=== Exercise objective ===
Scan the lines below for the word "Deployment". Copy each line you find it in.

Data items
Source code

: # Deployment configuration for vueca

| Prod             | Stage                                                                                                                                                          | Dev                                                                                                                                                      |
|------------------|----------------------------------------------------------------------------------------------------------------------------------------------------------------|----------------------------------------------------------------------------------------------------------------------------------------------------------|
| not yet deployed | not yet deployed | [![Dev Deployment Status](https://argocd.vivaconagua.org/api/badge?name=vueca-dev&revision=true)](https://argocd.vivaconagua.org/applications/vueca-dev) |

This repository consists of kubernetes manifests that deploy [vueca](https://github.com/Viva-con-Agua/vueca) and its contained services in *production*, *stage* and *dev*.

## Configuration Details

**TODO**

=== Response for this exercise ===
: # Deployment configuration for vueca
| not yet deployed | not yet deployed | [![Dev Deployment Status](https://argocd.vivaconagua.org/api/badge?name=vueca-dev&revision=true)](https://argocd.vivaconagua.org/applications/vueca-dev) |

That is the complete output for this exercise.